→ ASSIGNMENT:
Could you retype the entries below exactly, omitting every picture?

** RECORD SET follows **

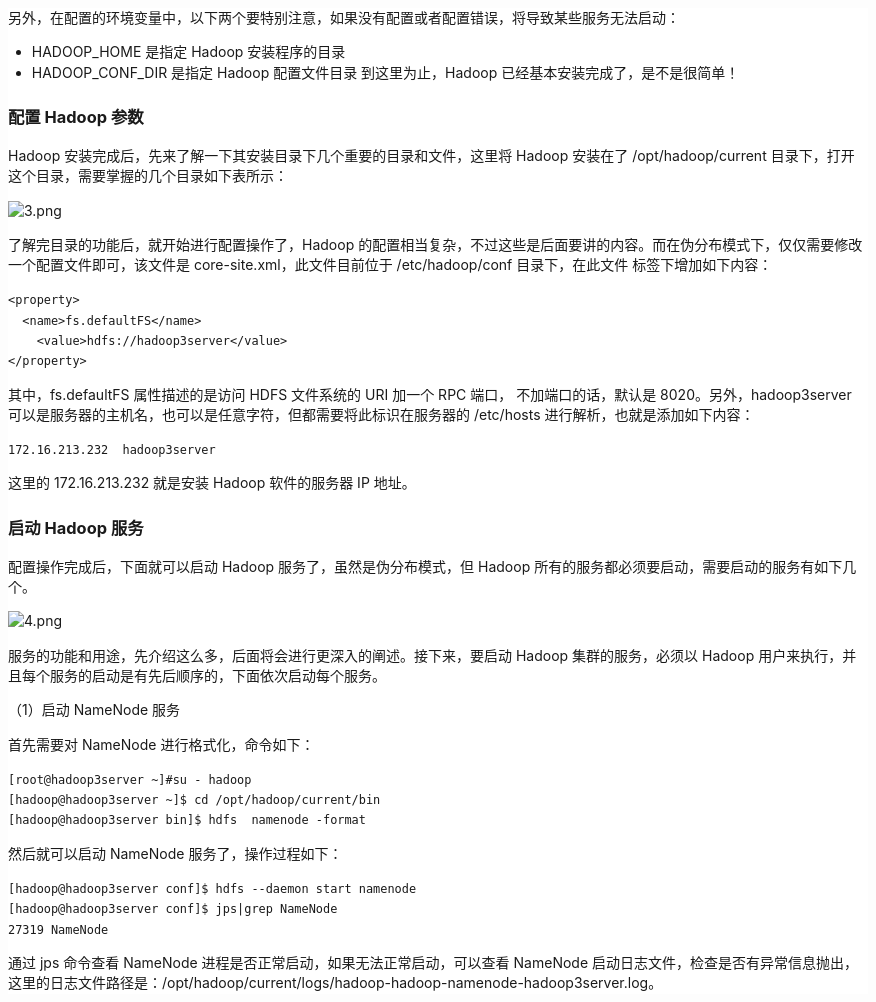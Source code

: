 另外，在配置的环境变量中，以下两个要特别注意，如果没有配置或者配置错误，将导致某些服务无法启动：

- HADOOP_HOME 是指定 Hadoop 安装程序的目录
- HADOOP_CONF_DIR 是指定 Hadoop 配置文件目录
  到这里为止，Hadoop 已经基本安装完成了，是不是很简单！

### 配置 Hadoop 参数

Hadoop 安装完成后，先来了解一下其安装目录下几个重要的目录和文件，这里将 Hadoop 安装在了 /opt/hadoop/current 目录下，打开这个目录，需要掌握的几个目录如下表所示：

![3.png](https://s0.lgstatic.com/i/image/M00/00/F4/CgqCHl6qvUmABT4CAAEJKFoZOco427.png)

了解完目录的功能后，就开始进行配置操作了，Hadoop 的配置相当复杂，不过这些是后面要讲的内容。而在伪分布模式下，仅仅需要修改一个配置文件即可，该文件是 core-site.xml，此文件目前位于 /etc/hadoop/conf 目录下，在此文件 标签下增加如下内容：

```
<property>
  <name>fs.defaultFS</name>
    <value>hdfs://hadoop3server</value>
</property>
```


其中，fs.defaultFS 属性描述的是访问 HDFS 文件系统的 URI 加一个 RPC 端口， 不加端口的话，默认是 8020。另外，hadoop3server 可以是服务器的主机名，也可以是任意字符，但都需要将此标识在服务器的 /etc/hosts 进行解析，也就是添加如下内容：

```
172.16.213.232  hadoop3server
```


这里的 172.16.213.232 就是安装 Hadoop 软件的服务器 IP 地址。

### 启动 Hadoop 服务
配置操作完成后，下面就可以启动 Hadoop 服务了，虽然是伪分布模式，但 Hadoop 所有的服务都必须要启动，需要启动的服务有如下几个。

![4.png](https://s0.lgstatic.com/i/image/M00/00/F4/CgqCHl6qvYyAO4ovAAEVE9kN8xY217.png)

服务的功能和用途，先介绍这么多，后面将会进行更深入的阐述。接下来，要启动 Hadoop 集群的服务，必须以 Hadoop 用户来执行，并且每个服务的启动是有先后顺序的，下面依次启动每个服务。

（1）启动 NameNode 服务

首先需要对 NameNode 进行格式化，命令如下：

```
[root@hadoop3server ~]#su - hadoop
[hadoop@hadoop3server ~]$ cd /opt/hadoop/current/bin
[hadoop@hadoop3server bin]$ hdfs  namenode -format
```


然后就可以启动 NameNode 服务了，操作过程如下：

```
[hadoop@hadoop3server conf]$ hdfs --daemon start namenode
[hadoop@hadoop3server conf]$ jps|grep NameNode
27319 NameNode
```

通过 jps 命令查看 NameNode 进程是否正常启动，如果无法正常启动，可以查看 NameNode 启动日志文件，检查是否有异常信息抛出，这里的日志文件路径是：/opt/hadoop/current/logs/hadoop-hadoop-namenode-hadoop3server.log。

** End of RECORD SET **

→ SOLUTION TO THE PROBLEM:
Source code

: 另外，在配置的环境变量中，以下两个要特别注意，如果没有配置或者配置错误，将导致某些服务无法启动：

- HADOOP_HOME 是指定 Hadoop 安装程序的目录
- HADOOP_CONF_DIR 是指定 Hadoop 配置文件目录
  到这里为止，Hadoop 已经基本安装完成了，是不是很简单！

### 配置 Hadoop 参数

Hadoop 安装完成后，先来了解一下其安装目录下几个重要的目录和文件，这里将 Hadoop 安装在了 /opt/hadoop/current 目录下，打开这个目录，需要掌握的几个目录如下表所示：

![3.png](https://s0.lgstatic.com/i/image/M00/00/F4/CgqCHl6qvUmABT4CAAEJKFoZOco427.png)

了解完目录的功能后，就开始进行配置操作了，Hadoop 的配置相当复杂，不过这些是后面要讲的内容。而在伪分布模式下，仅仅需要修改一个配置文件即可，该文件是 core-site.xml，此文件目前位于 /etc/hadoop/conf 目录下，在此文件 标签下增加如下内容：

```
<property>
  <name>fs.defaultFS</name>
    <value>hdfs://hadoop3server</value>
</property>
```


其中，fs.defaultFS 属性描述的是访问 HDFS 文件系统的 URI 加一个 RPC 端口， 不加端口的话，默认是 8020。另外，hadoop3server 可以是服务器的主机名，也可以是任意字符，但都需要将此标识在服务器的 /etc/hosts 进行解析，也就是添加如下内容：

```
172.16.213.232  hadoop3server
```


这里的 172.16.213.232 就是安装 Hadoop 软件的服务器 IP 地址。

### 启动 Hadoop 服务
配置操作完成后，下面就可以启动 Hadoop 服务了，虽然是伪分布模式，但 Hadoop 所有的服务都必须要启动，需要启动的服务有如下几个。

![4.png](https://s0.lgstatic.com/i/image/M00/00/F4/CgqCHl6qvYyAO4ovAAEVE9kN8xY217.png)

服务的功能和用途，先介绍这么多，后面将会进行更深入的阐述。接下来，要启动 Hadoop 集群的服务，必须以 Hadoop 用户来执行，并且每个服务的启动是有先后顺序的，下面依次启动每个服务。

（1）启动 NameNode 服务

首先需要对 NameNode 进行格式化，命令如下：

```
[root@hadoop3server ~]#su - hadoop
[hadoop@hadoop3server ~]$ cd /opt/hadoop/current/bin
[hadoop@hadoop3server bin]$ hdfs  namenode -format
```


然后就可以启动 NameNode 服务了，操作过程如下：

```
[hadoop@hadoop3server conf]$ hdfs --daemon start namenode
[hadoop@hadoop3server conf]$ jps|grep NameNode
27319 NameNode
```

通过 jps 命令查看 NameNode 进程是否正常启动，如果无法正常启动，可以查看 NameNode 启动日志文件，检查是否有异常信息抛出，这里的日志文件路径是：/opt/hadoop/current/logs/hadoop-hadoop-namenode-hadoop3server.log。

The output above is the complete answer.